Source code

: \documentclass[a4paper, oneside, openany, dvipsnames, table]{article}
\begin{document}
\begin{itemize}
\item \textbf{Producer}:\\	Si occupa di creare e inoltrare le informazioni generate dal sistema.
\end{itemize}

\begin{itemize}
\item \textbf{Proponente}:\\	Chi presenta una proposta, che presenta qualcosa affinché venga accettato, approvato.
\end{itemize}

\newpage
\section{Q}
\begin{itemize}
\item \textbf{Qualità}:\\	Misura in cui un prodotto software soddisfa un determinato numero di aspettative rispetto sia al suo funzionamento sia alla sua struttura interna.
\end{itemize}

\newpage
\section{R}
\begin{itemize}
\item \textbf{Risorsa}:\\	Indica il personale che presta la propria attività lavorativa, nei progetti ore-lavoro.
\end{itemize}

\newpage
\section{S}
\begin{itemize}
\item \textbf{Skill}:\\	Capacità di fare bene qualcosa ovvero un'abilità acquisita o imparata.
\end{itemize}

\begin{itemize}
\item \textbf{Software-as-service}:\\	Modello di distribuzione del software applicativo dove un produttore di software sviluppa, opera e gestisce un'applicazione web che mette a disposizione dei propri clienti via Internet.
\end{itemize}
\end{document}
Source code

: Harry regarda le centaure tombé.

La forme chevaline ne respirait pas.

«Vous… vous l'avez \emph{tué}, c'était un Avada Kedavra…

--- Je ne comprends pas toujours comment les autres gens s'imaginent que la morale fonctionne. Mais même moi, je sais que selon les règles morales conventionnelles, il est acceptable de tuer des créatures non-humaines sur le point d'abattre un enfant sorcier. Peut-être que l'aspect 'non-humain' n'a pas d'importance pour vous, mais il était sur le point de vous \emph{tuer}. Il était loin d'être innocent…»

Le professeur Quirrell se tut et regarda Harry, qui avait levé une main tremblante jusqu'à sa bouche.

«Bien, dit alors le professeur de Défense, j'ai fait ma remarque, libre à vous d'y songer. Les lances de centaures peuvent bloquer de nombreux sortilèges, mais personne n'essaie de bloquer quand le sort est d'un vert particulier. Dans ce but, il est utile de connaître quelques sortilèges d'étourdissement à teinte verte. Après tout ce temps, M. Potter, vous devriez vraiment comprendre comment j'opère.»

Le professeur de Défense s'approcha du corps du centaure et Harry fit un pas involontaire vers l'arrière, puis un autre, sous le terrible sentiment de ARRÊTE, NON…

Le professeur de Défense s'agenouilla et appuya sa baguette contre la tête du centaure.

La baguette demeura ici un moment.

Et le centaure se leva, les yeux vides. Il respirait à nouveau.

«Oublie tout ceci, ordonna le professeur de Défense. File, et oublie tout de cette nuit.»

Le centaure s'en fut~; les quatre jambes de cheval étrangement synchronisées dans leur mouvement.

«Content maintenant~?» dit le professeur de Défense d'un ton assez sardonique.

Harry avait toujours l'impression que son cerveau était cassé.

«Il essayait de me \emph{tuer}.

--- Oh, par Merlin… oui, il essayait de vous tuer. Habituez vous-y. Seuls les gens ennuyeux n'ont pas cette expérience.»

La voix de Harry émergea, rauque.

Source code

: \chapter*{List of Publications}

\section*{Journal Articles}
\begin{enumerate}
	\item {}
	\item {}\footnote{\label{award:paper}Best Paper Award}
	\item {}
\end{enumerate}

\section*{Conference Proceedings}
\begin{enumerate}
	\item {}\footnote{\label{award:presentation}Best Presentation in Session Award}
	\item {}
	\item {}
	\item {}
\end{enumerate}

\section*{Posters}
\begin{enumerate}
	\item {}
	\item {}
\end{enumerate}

────

• [Work task]: Using the listing above, pick out each line that contains the word "avait", then copy it.

• [Written solution]:
Le professeur Quirrell se tut et regarda Harry, qui avait levé une main tremblante jusqu'à sa bouche.
Harry avait toujours l'impression que son cerveau était cassé.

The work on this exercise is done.